The British Virgin Islands embrace 40-odd islands, some no more than just rocks or spits of land in the sea. Only three of the islands are of any significant size: Virgin Gorda (Fat Virgin), Tortola (Dove of Peace), and Jost Van Dyke. These craggy and remote volcanic islands are just 15 minutes by air or 45 minutes by ferry from St. Thomas.
With its small bays and hidden coves, once havens for pirates, the British Virgin Islands are among the world's loveliest cruising areas. The islands mainly attract those who like to sail, although landlubbers will delight in the beaches. Despite predictions that mass tourism will invade, the islands are still an escapist's paradise. The smaller islands have colorful names, such as Fallen Jerusalem and Ginger. Norman Island is said to have been the prototype for Robert Louis Stevenson's novel Treasure Island. On Deadman's Bay, Blackbeard reputedly marooned 15 pirates and a bottle of rum, giving rise to the well-known ditty.

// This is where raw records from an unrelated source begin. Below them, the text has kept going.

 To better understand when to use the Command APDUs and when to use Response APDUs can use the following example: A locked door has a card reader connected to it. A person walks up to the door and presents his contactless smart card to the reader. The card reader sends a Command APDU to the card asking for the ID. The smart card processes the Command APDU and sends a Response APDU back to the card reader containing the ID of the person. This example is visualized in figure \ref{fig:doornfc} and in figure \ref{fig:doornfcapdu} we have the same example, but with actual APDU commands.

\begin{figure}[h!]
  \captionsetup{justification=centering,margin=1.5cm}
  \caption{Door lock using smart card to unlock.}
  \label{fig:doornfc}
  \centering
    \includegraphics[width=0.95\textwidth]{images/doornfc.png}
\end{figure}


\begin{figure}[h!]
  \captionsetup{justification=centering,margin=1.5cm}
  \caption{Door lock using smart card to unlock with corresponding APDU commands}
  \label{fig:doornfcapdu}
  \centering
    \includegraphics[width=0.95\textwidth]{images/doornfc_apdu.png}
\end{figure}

Even though they are part of the same archipelago, the British Virgin Islands and the U.S. Virgin Islands are as different as Dame Judi Dench and Julia Roberts. U.S. islands like St. Thomas are deep into mega-resort tourism, but it's still a bit sleepy over in the B.V.I., where the pace is much slower and laid-back, and the people seem more welcoming. Even the capital, Tortola, seems to exist in a bit of a time capsule.
Most of the resorts on Virgin Gorda are so isolated from each other that you'll feel your hotel has the island to itself. For those who want to be truly remote, there is a scattering of minor hotels on a handful of the smaller islands. Peter Island has the poshest lodgings, and there are modest inns on Jost Van Dyke and Anegada. Some places are so small that you'll get to know all the locals after a week. With no casinos, no nightlife, no splashy entertainment, and often no TV, what does one do at night? Jost Van Dyke has only 150 souls but six bars. Question answered.

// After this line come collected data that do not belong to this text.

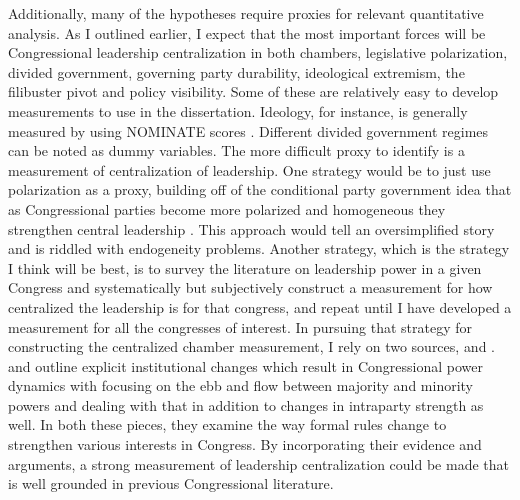 \documentclass[12pt]{article}
\begin{document}
Additionally, many of the hypotheses require proxies for relevant quantitative analysis. As I outlined earlier, I expect that the most important forces will be Congressional leadership centralization in both chambers, legislative polarization, divided government, governing party durability, ideological extremism, the filibuster pivot and policy visibility. Some of these are relatively easy to develop measurements to use in the dissertation. Ideology, for instance, is generally measured by using NOMINATE scores \citep{poole1997}. Different divided government regimes can be noted as dummy variables. The more difficult proxy to identify is a measurement of centralization  of leadership. One strategy would be to just use polarization as a proxy, building off of the conditional party government idea that as Congressional parties become more polarized and homogeneous they strengthen central leadership \citep{rohde1991}. This approach would tell an oversimplified story and is riddled with endogeneity problems. Another strategy, which is the strategy I think will be best, is to survey the literature on leadership power in a given Congress and systematically but subjectively construct a measurement for how centralized the leadership is for that congress, and repeat until I have developed a measurement for all the congresses of interest. In pursuing that strategy for constructing the centralized chamber measurement, I rely on two sources, \citet{binder1997} and \citet{schickler2001}. \cite{binder1997} and \cite{schickler2001} outline explicit institutional changes which result in Congressional power dynamics with \citet{binder1997} focusing on the ebb and flow between majority and minority powers and \citet{schickler2001} dealing with that in addition to changes in intraparty strength as well. In both these pieces, they examine the way formal rules change to strengthen various interests in Congress. By incorporating their evidence and arguments, a strong measurement of leadership centralization could be made that is well grounded in previous Congressional literature.
\end{document}
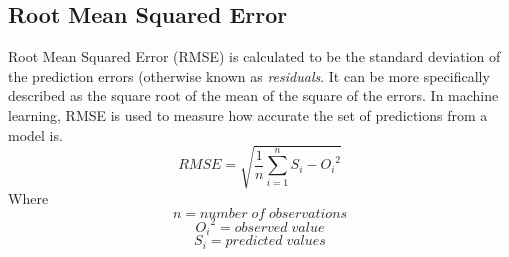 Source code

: \subsection{Root Mean Squared Error}
Root Mean Squared Error (RMSE) is calculated to be the standard deviation of the prediction errors (otherwise known as \textit{residuals}. It can be more specifically described as the square root of the mean of the square of the errors. In machine learning, RMSE is used to measure how accurate the set of predictions from a model is. \cite{RMSE}
$$RMSE = \sqrt{\frac{1}{n}\sum_{i=1}^n S_i - {O_i}^2}$$
Where 
$$n = number\; of \; observations$$
$${O_i}^2 = observed\; value$$
$$S_i = predicted \; values$$
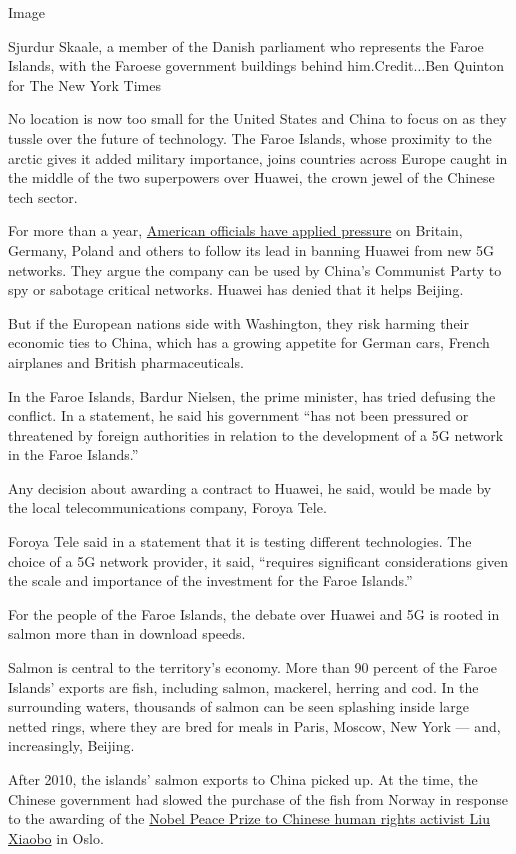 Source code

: Image

Sjurdur Skaale, a member of the Danish parliament who represents the
Faroe Islands, with the Faroese government buildings behind
him.Credit...Ben Quinton for The New York Times

No location is now too small for the United States and China to focus on
as they tussle over the future of technology. The Faroe Islands, whose
proximity to the arctic gives it added military importance, joins
countries across Europe caught in the middle of the two superpowers over
Huawei, the crown jewel of the Chinese tech sector.

For more than a year,
\href{https://www.nytimes.com/2019/01/26/us/politics/huawei-china-us-5g-technology.html}{American
officials have applied pressure} on Britain, Germany, Poland and others
to follow its lead in banning Huawei from new 5G networks. They argue
the company can be used by China's Communist Party to spy or sabotage
critical networks. Huawei has denied that it helps Beijing.

But if the European nations side with Washington, they risk harming
their economic ties to China, which has a growing appetite for German
cars, French airplanes and British pharmaceuticals.

In the Faroe Islands, Bardur Nielsen, the prime minister, has tried
defusing the conflict. In a statement, he said his government ``has not
been pressured or threatened by foreign authorities in relation to the
development of a 5G network in the Faroe Islands.''

Any decision about awarding a contract to Huawei, he said, would be made
by the local telecommunications company, Foroya Tele.

Foroya Tele said in a statement that it is testing different
technologies. The choice of a 5G network provider, it said, ``requires
significant considerations given the scale and importance of the
investment for the Faroe Islands.''

For the people of the Faroe Islands, the debate over Huawei and 5G is
rooted in salmon more than in download speeds.

Salmon is central to the territory's economy. More than 90 percent of
the Faroe Islands' exports are fish, including salmon, mackerel, herring
and cod. In the surrounding waters, thousands of salmon can be seen
splashing inside large netted rings, where they are bred for meals in
Paris, Moscow, New York --- and, increasingly, Beijing.

After 2010, the islands' salmon exports to China picked up. At the time,
the Chinese government had slowed the purchase of the fish from Norway
in response to the awarding of the
\href{https://www.nytimes.com/2010/12/11/world/europe/11nobel.html}{Nobel
Peace Prize to Chinese human rights activist Liu Xiaobo} in Oslo.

Fun Fact: Did You Know . . . ?
- Richard Humphreys, a Tortola-born man, founded the first black university in the United States.
- William Thornton, a B.V.I. citizen, designed the U.S. Capitol Building.
- In 1752, the B.V.I. were the major Caribbean supplier of cotton to Britain.
- Tortola, in 1756, had 181 white men and 3,864 slaves -- about 21 slaves to each planter.
- In 1831, free blacks living in the B.V.I. were accorded the full legal rights of British subjects.
- As late as 1869, the steamship Telegrafo was held in Tortola and officially charged with piracy.
- In 1969, the wreckage of the HMS Nymph, which sank off Road Town in 1783, was discovered.
- In the late 1960s, the British foreign secretary offered the B.V.I. for sale to the United States.